GCTs primarily affect adults with a female predilection between the second and the sixth decades. They may also occur in children. Malignant GCT is rare and it is often difficult to distinguish from benign GCT. [9] GCTs of the subcutaneous tissue are relatively uncommon. The cytological features of GCT are well-described, and it is important for cytopathologists to be aware of these features. [7] In this context, it is noteworthy that our first case was interpreted as 'xanthogranuloma' as we had no previous cytological experience of this distinct entity, while the second case was diagnosed without any dilemma. Our experience of the first case, prompted us to use the PAS stain in the second case, which provided additional clue to the diagnosis. Naresh et al.[4] reported a case of GCT clinically suspected as breast cancer which was interpreted as a histiocyte-rich benign lesion of inflammatory origin on FNAC, which is similar to our first case. Clinical features of GCT are non-specific, which were evident in our cases as well. A correct pre-operative cytologic diagnosis obviates the need for biopsy. [10]

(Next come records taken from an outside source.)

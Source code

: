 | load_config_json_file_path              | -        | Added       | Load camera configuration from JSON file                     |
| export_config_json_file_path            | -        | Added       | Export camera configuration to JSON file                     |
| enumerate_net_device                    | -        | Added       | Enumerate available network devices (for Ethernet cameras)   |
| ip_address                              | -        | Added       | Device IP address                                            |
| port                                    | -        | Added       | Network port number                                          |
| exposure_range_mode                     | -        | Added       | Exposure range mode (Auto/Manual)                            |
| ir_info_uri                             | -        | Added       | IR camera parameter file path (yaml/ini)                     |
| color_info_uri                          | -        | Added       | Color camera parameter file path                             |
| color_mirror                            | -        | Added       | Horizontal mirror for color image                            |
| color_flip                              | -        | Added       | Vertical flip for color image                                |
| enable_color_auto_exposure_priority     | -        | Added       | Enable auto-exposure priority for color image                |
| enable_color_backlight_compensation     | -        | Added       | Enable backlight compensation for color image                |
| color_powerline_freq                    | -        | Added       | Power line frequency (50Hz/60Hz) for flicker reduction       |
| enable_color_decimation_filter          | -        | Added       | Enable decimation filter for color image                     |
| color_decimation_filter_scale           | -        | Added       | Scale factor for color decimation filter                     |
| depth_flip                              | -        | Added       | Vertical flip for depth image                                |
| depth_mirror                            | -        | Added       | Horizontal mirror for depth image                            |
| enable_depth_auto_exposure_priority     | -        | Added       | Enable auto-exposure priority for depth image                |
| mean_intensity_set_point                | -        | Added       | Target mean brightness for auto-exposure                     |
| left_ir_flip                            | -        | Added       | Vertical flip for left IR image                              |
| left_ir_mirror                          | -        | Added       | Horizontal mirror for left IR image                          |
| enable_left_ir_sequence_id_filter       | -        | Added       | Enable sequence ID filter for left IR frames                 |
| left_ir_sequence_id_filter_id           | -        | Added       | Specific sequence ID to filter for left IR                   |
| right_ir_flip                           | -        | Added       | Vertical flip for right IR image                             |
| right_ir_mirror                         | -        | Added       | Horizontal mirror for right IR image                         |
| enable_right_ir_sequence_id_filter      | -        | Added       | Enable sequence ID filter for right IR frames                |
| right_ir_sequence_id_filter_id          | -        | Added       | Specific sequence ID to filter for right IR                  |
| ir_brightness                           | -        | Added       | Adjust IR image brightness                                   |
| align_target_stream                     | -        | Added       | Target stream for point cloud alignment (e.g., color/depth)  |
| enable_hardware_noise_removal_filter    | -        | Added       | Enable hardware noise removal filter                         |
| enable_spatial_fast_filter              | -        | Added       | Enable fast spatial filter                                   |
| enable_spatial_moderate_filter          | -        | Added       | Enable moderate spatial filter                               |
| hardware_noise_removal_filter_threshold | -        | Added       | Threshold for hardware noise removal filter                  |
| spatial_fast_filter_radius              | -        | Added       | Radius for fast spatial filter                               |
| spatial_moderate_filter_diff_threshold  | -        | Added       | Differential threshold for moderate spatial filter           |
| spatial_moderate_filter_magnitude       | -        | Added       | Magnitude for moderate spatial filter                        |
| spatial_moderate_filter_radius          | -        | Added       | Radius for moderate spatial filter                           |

The differential diagnosis of GCT on FNAC includes malignant GCT, alveolar soft part sarcoma (ASPS), rhabdomyoma, histiocyte-rich lesion, metastatic carcinoma, epithelioid sarcoma, and melanoma. GCT of the breast are likely to be mistaken for apocrine metaplastic cells. [2],[6],[11],[12] The characteristic cytological features described for GCT are similar to those of our cases. Cases of GCT with intranuclear inclusions and cell clusters showing thin walled intersecting capillaries have also been documented. [6],[7] As shown in our cases, both on cytology and histology, GCTs are PAS-positive, and immunohistochemically express S-100, NSE and CD68 indicating their neural origin.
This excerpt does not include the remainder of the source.